Filmkritik: Lucy

Lucy PosterAction, Frankreich 2014

Regie: Luc Besson; Darsteller: Scarlett Johansson, Morgan Freeman, Min-sik Choi

Die Prämisse von „Lucy“ ist faszinierend und verdächtig zugleich. Eine junge Frau bekommt unabsichtlich eine Dosis einer Wunderdroge verabreicht, die es ihr erlaubt, ihr Gehirn-Potential (in Ermangelung eines besseren Begriffs) voll auszuschöpfen. Wir Menschen, so erfährt der Zuschauer zu Beginn durch eine plumpe, von Dan Browns Romanen abgekupferte Erzähltechnik (erstaunliche Dinge passieren und werden parallel in einer Uni-Vorlesung erklärt), können nur knapp 10 Prozent unserer möglichen Gehirnleistung abrufen. Titelfigur Lucy (Johansson) ist im Laufe der Handlung auf dem Weg zu den vollen 100 % – sie wird also unfreiwillig zum ‚Übermenschen“.

Faszinierend ist das alles, weil es wohl annährend irgendwie sogar stimmt. Und weil die Idee, eine von Scarlett Johansson gespielte Actionheldin dabei zu beobachten, wie sie unglaubliche Kräfte und Fähigkeiten gewinnt, für 90 unterhaltsame und vergnügliche Minuten Film ausreichen sollte. Verdächtig ist, dass diese Prämisse gleichzeitig auch totaler Schwachsinn ist und Regisseur Luc Besson nicht dafür bekannt ist, besonders plausible Geschichten zu erzählen.Das Ergebnis lässt sich ungefähr so beschreiben: „Limitless“ und „Crank“ haben einen tragischen, leider nur bedingt komischen Unfall, den beide nicht überleben.

Von „Limitless“ leiht sich „Lucy“ die Idee, einem Menschen mithilfe von Drogen zu mehr Leistung und Intelligenz zu verhelfen. Doch was da stimmig und glaubwürdig genug inszeniert wurde, um Fundament für ein (begrenzt stichhaltiges) Drama zu sein, wird hier in derart übertriebener Form verabreicht, dass Kategorien wie innere oder äußere Logik keine Rolle spielen können.

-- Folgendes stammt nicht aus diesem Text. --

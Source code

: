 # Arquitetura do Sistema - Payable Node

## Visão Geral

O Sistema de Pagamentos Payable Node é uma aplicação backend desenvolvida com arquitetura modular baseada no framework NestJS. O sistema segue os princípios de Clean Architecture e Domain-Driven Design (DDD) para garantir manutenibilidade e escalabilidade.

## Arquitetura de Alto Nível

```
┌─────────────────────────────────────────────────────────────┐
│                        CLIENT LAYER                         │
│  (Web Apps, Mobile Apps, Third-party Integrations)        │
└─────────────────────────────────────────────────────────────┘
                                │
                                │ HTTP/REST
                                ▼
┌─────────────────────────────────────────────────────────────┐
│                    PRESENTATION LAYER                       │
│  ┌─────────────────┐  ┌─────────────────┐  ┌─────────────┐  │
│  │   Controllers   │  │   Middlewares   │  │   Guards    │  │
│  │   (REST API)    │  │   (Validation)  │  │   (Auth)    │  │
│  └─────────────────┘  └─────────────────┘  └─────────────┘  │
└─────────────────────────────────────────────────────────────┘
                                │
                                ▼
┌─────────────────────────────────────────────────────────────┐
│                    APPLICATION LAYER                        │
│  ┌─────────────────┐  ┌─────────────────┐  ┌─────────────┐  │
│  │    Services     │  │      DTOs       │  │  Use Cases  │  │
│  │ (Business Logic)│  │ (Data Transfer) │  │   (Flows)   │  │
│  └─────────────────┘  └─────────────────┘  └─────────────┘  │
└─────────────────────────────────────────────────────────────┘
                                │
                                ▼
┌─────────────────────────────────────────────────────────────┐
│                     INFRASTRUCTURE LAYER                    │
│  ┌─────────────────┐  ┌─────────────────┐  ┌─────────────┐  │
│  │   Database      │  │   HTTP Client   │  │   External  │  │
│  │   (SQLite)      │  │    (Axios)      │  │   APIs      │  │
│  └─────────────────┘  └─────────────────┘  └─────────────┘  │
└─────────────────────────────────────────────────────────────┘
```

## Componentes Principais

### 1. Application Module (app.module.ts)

Wie „Crank“ dreht „Lucy“ den Spektakel- und Scheiss-Drauf-Regler auf mindestens 12. Anders als „Crank“ liefert er aber keine (oder mindestens nicht genug) aberwitzige Actionszenen, die soviel Spaß machen, dass man gerne drüber hinwegsieht. Und es fehlt auch die Selbstironie – stattdessen wird es übelst platt und bescheuert, bei nur geringen Dosen beabsichtigter Komik.

Was „Lucy“ beinahe rettet, sind die Dynamik und Explosivität des Geschehens – die aber immer mehr versprechen, als sie halten können. Auch zeigt Scarlett Johansson, dass sie genug Leinwandpräsenz, Charisma, Sex-Appeal und Action-Credibility besitzt, um die wohlwollende Aufmerksamkeit mindestens des männlichen Publikums zu gewinnen (wobei Präsenz und Charisma im ungleich besseren und unvergleichbaren „Under the Skin“ bedeutend besser zur Geltung kamen).

Doch am Ende reicht beides nicht, um aus „Lucy“ mehr als einen sinnlos-bekloppten, kurzweiligen (und mit knapp 90 Minuten tatsächlich kurzen) Film zum machen. Die Spezialeffekte von an der Decke zappelnden Menschen, wiederholt explodierenden Synapsen sowie Bildern vom Urknall und dem aller-aller-ersten „Planet der Affen“ sind eher mau, die Story nicht der Rede wert, ganz zu schweigen von den „naturwissenschaftlich-philosophischen“ Aspekten, die immerhin für ein paar unfreiwillige Lacher sorgen.

Fazit: Für Freunde des gepflegten Trashfests (vgl. „300 – Rise of an Empire“) gibt es hier etwas zu gewinnen. Der Rest konzentriert seine 10 % Gehirn-Kapazität besser auf andere, lohnenswertere Dinge.

2/5

Anders ausgedrückt: Ich hatte mich drauf eingestellt, dass „Lucy“ mindestens Story-technisch letztlich nur in Richtung Quatsch gehen würde. Aber mit so einem Blödsinn habe ich wahrlich nicht gerechnet..echt jetzt mal.